== Records for this exercise ==
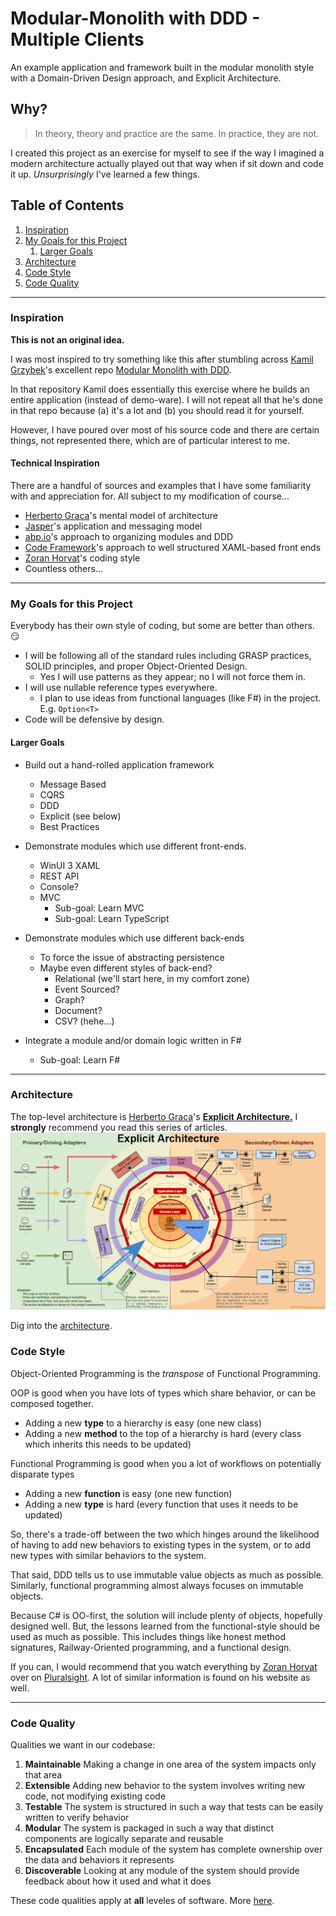 # Modular-Monolith with DDD - Multiple Clients

An example application and framework built in the modular monolith style with
a Domain-Driven Design approach, and Explicit Architecture.

## Why?

> In theory, theory and practice are the same. In practice, they are not.

I created this project as an exercise for myself to see if the way I imagined a modern architecture
actually played out that way when if sit down and code it up. *Unsurprisingly* I've learned a few things.

## Table of Contents

1. [Inspiration](#inspiration)
2. [My Goals for this Project](#my-goals-for-this-project)
   1. [Larger Goals](#larger-goals)
3. [Architecture](#architecture)
4. [Code Style](#code-style)
5. [Code Quality](#code-quality)

----

### Inspiration

**This is not an original idea.**

I was most inspired to try something like this after stumbling
across [Kamil Grzybek](http://www.kamilgrzybek.com/)'s excellent
repo [Modular Monolith with DDD](https://github.com/kgrzybek/modular-monolith-with-ddd).

In that repository Kamil does essentially this exercise where he builds an entire application (instead of demo-ware).
I will not repeat all that he's done in that repo because (a) it's a lot and (b) you should read it for yourself.

However, I have poured over most of his source code and there are certain things, not represented there,
which are of particular interest to me.

#### Technical Inspiration

There are a handful of sources and examples that I have some familiarity with and appreciation for.
All subject to my modification of course...
- [Herberto Graca](https://herbertograca.com/)'s mental model of architecture
- [Jasper](http://jasperfx.github.io/)'s application and messaging model
- [abp.io](https://docs.abp.io/en/abp/latest/Best-Practices/Index)'s approach to organizing modules and DDD
- [Code Framework](https://docs.codeframework.io/)'s approach to well structured XAML-based front ends
- [Zoran Horvat](http://www.codinghelmet.com/articles)'s coding style
- Countless others...

----

### My Goals for this Project

Everybody has their own style of coding, but some are better than others. :smirk:

- I will be following all of the standard rules including GRASP practices, SOLID principles, and proper Object-Oriented Design.
  - Yes I will use patterns as they appear; no I will not force them in.
- I will use nullable reference types everywhere.
  - I plan to use ideas from functional languages (like F#) in the project. E.g. `Option<T>`
- Code will be defensive by design.

#### Larger Goals

- Build out a hand-rolled application framework
  - Message Based
  - CQRS
  - DDD
  - Explicit (see below)
  - Best Practices

- Demonstrate modules which use different front-ends.
  - WinUI 3 XAML
  - REST API
  - Console?
  - MVC
    - Sub-goal: Learn MVC
    - Sub-goal: Learn TypeScript

- Demonstrate modules which use different back-ends
  - To force the issue of abstracting persistence
  - Maybe even different styles of back-end?
    - Relational (we'll start here, in my comfort zone)
    - Event Sourced?
    - Graph?
    - Document?
    - CSV? (hehe...)

- Integrate a module and/or domain logic written in F#
  - Sub-goal: Learn F#

----

### Architecture

The top-level architecture is [Herberto Graca](https://herbertograca.com/)'s
[**Explicit Architecture.**](https://herbertograca.com/2017/11/16/explicit-architecture-01-ddd-hexagonal-onion-clean-cqrs-how-i-put-it-all-together/)
I **strongly** recommend you read this series of articles.
![Explicit Architecture](docs/ExplicitArchitecture.png)

Dig into the [architecture](docs/Architecture.md).

### Code Style

Object-Oriented Programming is the *transpose* of Functional Programming. 

OOP is good when you have lots of types which share behavior, or can be composed together.
- Adding a new **type** to a hierarchy is easy (one new class)
- Adding a new **method** to the top of a hierarchy is hard (every class which inherits this needs to be updated)

Functional Programming is good when you a lot of workflows on potentially disparate types
- Adding a new **function** is easy (one new function)
- Adding a new **type** is hard (every function that uses it needs to be updated)

So, there's a trade-off between the two which hinges around the likelihood of
having to add new behaviors to existing types in the system, or to add new types
with similar behaviors to the system.

That said, DDD tells us to use immutable value objects as much as possible. Similarly, functional
programming almost always focuses on immutable objects.

Because C# is OO-first, the solution will include plenty of objects, hopefully designed well. But, the
lessons learned from the functional-style should be used as much as possible. This includes things like honest
method signatures, Railway-Oriented programming, and a functional design.

If you can, I would recommend that you watch everything by [Zoran Horvat](http://www.codinghelmet.com/articles)
over on [Pluralsight](http://www.pluralsight.com/). A lot of similar information is found on his website as well.

----

### Code Quality

Qualities we want in our codebase:
1. **Maintainable** Making a change in one area of the system impacts only that area
2. **Extensible** Adding new behavior to the system involves writing new code, not modifying existing code
3. **Testable** The system is structured in such a way that tests can be easily written to verify behavior
4. **Modular** The system is packaged in such a way that distinct components are logically separate and reusable
5. **Encapsulated** Each module of the system has complete ownership over the data and behaviors it represents
6. **Discoverable** Looking at any module of the system should provide feedback about how it used and what it does

These code qualities apply at **all** leveles of software. More [here](docs/CodeQuality.md).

== Aim of the exercise ==
Look back at the data above. Transcribe exactly the lines starting at the line that contains "with similar behaviors to the system." and ending at the line that contains "If you can, I".

== Answer section ==
with similar behaviors to the system.

That said, DDD tells us to use immutable value objects as much as possible. Similarly, functional
programming almost always focuses on immutable objects.

Because C# is OO-first, the solution will include plenty of objects, hopefully designed well. But, the
lessons learned from the functional-style should be used as much as possible. This includes things like honest
method signatures, Railway-Oriented programming, and a functional design.

If you can, I would recommend that you watch everything by [Zoran Horvat](http://www.codinghelmet.com/articles)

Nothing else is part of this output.